Llegados los cincuentas, hacemos una ruidosa fiesta, celebramos con la
familia y los amigos, gritando al mundo entero: ¡LLEGUE A LOS CINCUENTA!
Pero los años pasan y las fiestas anuales entonces, a veces se dan y a
veces no. Por las mañanas, se materializa aquella broma que dice que “Si después de los cincuenta, no te duele
nada al despertar, es que estás muerto”. Para entonces, los nuevos planes
que iniciamos son menos, un poco por medir nuestra energía y un tanto por haber
aprendido a discernir y no correr tras todas. Después de los cincuenta, vivimos
en mundos divididos y con el deseo frustrado de no tener el don de ubicuidad
que nos permitiría estar con nuestros hijos, nuestros nietos y los amigos al
mismo tiempo. Y, mientras recorremos ese segmento de las estadísticas, nos
estremecemos ante la idea de una muerte prematura del otro y vernos atrapados
en la tan temida viudez.
Con el caer de la lluvia, como música de fondo, escucho entre notas
nostálgicas la historia de quien le llegó esa hora.
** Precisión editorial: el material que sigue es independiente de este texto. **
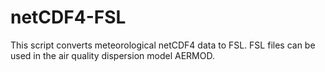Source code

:# netCDF4-FSL
This script converts meteorological netCDF4 data to FSL. FSL files can be used in the air quality dispersion model AERMOD.
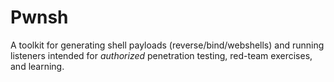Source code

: # Pwnsh
A toolkit for generating shell payloads (reverse/bind/webshells) and running listeners intended for *authorized* penetration testing, red-team exercises, and learning.
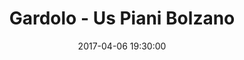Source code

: ---
title: Gardolo - Us Piani Bolzano
date: 2017-04-06 19:30:00
squadra-a: Bc Gardolo
punteggio-a: 98
squadra-b: Us Piani Bolzano
punteggio-b: 42
partite/squadra: serie-d-16-17
luogo: Centro Sportivo Trento Nord
categoria: serie d
---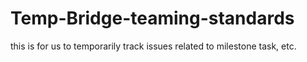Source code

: # Temp-Bridge-teaming-standards

this is for us to temporarily track issues related to milestone task, etc.
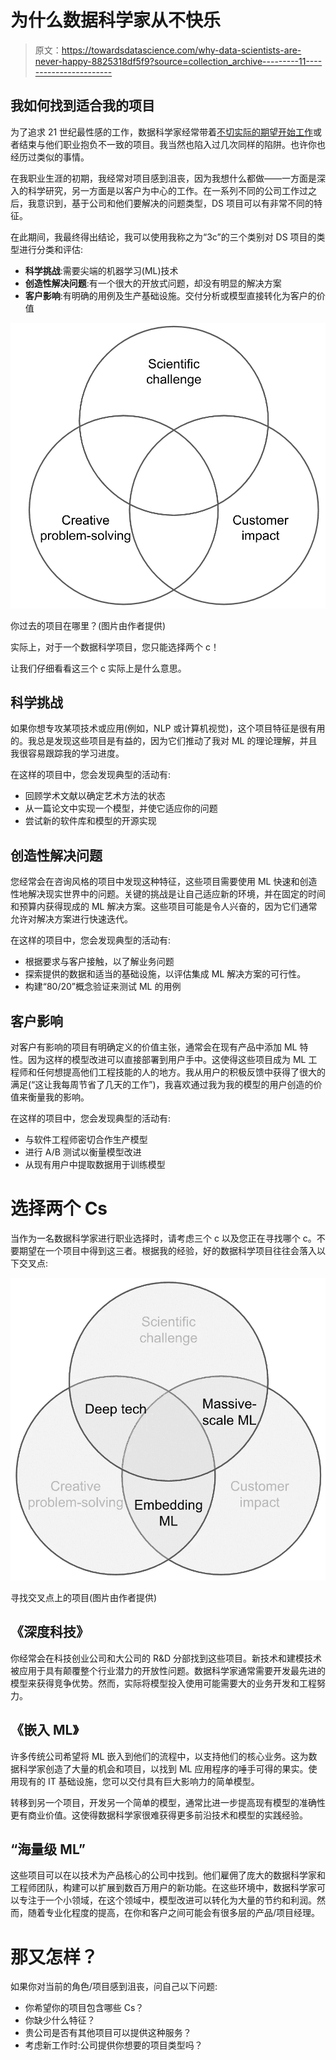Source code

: # 为什么数据科学家从不快乐

> 原文：<https://towardsdatascience.com/why-data-scientists-are-never-happy-8825318df5f9?source=collection_archive---------11----------------------->

## 我如何找到适合我的项目

为了追求 21 世纪最性感的工作，数据科学家经常带着[不切实际的期望开始工作](/why-so-many-data-scientists-are-leaving-their-jobs-a1f0329d7ea4)或者结束与他们职业抱负不一致的项目。我当然也陷入过几次同样的陷阱。也许你也经历过类似的事情。

在我职业生涯的初期，我经常对项目感到沮丧，因为我想什么都做——一方面是深入的科学研究，另一方面是以客户为中心的工作。在一系列不同的公司工作过之后，我意识到，基于公司和他们要解决的问题类型，DS 项目可以有非常不同的特征。

在此期间，我最终得出结论，我可以使用我称之为“3c”的三个类别对 DS 项目的类型进行分类和评估:

*   **科学挑战**:需要尖端的机器学习(ML)技术
*   **创造性解决问题**:有一个很大的开放式问题，却没有明显的解决方案
*   **客户影响**:有明确的用例及生产基础设施。交付分析或模型直接转化为客户的价值

![](img/dfb6df3c08d34d2667033e272efdb1cf.png)

你过去的项目在哪里？(图片由作者提供)

实际上，对于一个数据科学项目，您只能选择两个 c！

让我们仔细看看这三个 c 实际上是什么意思。

## **科学挑战**

如果你想专攻某项技术或应用(例如，NLP 或计算机视觉)，这个项目特征是很有用的。我总是发现这些项目是有益的，因为它们推动了我对 ML 的理论理解，并且我很容易跟踪我的学习进度。

在这样的项目中，您会发现典型的活动有:

*   回顾学术文献以确定艺术方法的状态
*   从一篇论文中实现一个模型，并使它适应你的问题
*   尝试新的软件库和模型的开源实现

## **创造性解决问题**

您经常会在咨询风格的项目中发现这种特征，这些项目需要使用 ML 快速和创造性地解决现实世界中的问题。关键的挑战是让自己适应新的环境，并在固定的时间和预算内获得现成的 ML 解决方案。这些项目可能是令人兴奋的，因为它们通常允许对解决方案进行快速迭代。

在这样的项目中，您会发现典型的活动有:

*   根据要求与客户接触，以了解业务问题
*   探索提供的数据和适当的基础设施，以评估集成 ML 解决方案的可行性。
*   构建“80/20”概念验证来测试 ML 的用例

## **客户影响**

对客户有影响的项目有明确定义的价值主张，通常会在现有产品中添加 ML 特性。因为这样的模型改进可以直接部署到用户手中。这使得这些项目成为 ML 工程师和任何想提高他们工程技能的人的地方。我从用户的积极反馈中获得了很大的满足(“这让我每周节省了几天的工作”)，我喜欢通过我为我的模型的用户创造的价值来衡量我的影响。

在这样的项目中，您会发现典型的活动有:

*   与软件工程师密切合作生产模型
*   进行 A/B 测试以衡量模型改进
*   从现有用户中提取数据用于训练模型

# **选择两个 Cs**

当作为一名数据科学家进行职业选择时，请考虑三个 c 以及您正在寻找哪个 c。不要期望在一个项目中得到这三者。根据我的经验，好的数据科学项目往往会落入以下交叉点:

![](img/24b5fd98c097ddb5f9dd2b036c3484df.png)

寻找交叉点上的项目(图片由作者提供)

## **《深度科技》**

你经常会在科技创业公司和大公司的 R&D 分部找到这些项目。新技术和建模技术被应用于具有颠覆整个行业潜力的开放性问题。数据科学家通常需要开发最先进的模型来获得竞争优势。然而，实际将模型投入使用可能需要大的业务开发和工程努力。

## **《嵌入 ML》**

许多传统公司希望将 ML 嵌入到他们的流程中，以支持他们的核心业务。这为数据科学家创造了大量的机会和项目，以找到 ML 应用程序的唾手可得的果实。使用现有的 IT 基础设施，您可以交付具有巨大影响力的简单模型。

转移到另一个项目，开发另一个简单的模型，通常比进一步提高现有模型的准确性更有商业价值。这使得数据科学家很难获得更多前沿技术和模型的实践经验。

## **“海量级 ML”**

这些项目可以在以技术为产品核心的公司中找到。他们雇佣了庞大的数据科学家和工程师团队，构建可以扩展到数百万用户的新功能。在这些环境中，数据科学家可以专注于一个小领域，在这个领域中，模型改进可以转化为大量的节约和利润。然而，随着专业化程度的提高，在你和客户之间可能会有很多层的产品/项目经理。

# **那又怎样？**

如果你对当前的角色/项目感到沮丧，问自己以下问题:

*   你希望你的项目包含哪些 Cs？
*   你缺少什么特征？
*   贵公司是否有其他项目可以提供这种服务？
*   考虑新工作时:公司提供你想要的项目类型吗？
Jacinto Cenobio, perdido su amor, le dice al ahijado: “Murió su madrina, la Trinidad; los hijos
crecieron y donde están; perdí la cosecha, quemé el jacal; sin lo que más
quero. . . que más me da”.
Acompaño al cristal que siente el correr de lágrimas del cielo y mi
corazón se paraliza por la sola idea.
No –pienso– la viudez no es para mí, así como el mundo no es mi hogar.
¿Cómo siquiera imaginar que puedo yo andar por esta tierra con medio corazón y
medio cuerpo? Si la mitad de mi se muere algún día, me pregunto, ¿cómo se vive
a medias? ¿Dónde está el lugar para los que sobreviven con el alma cercenada?
La canción acompaña mis pensamientos y, entendiendo a Jacinto, me uno
a dúo con la cantante. . .
“A naiden le diga que estoy acá”.
Sí, también los temores son parte de rebasar los cincuentas.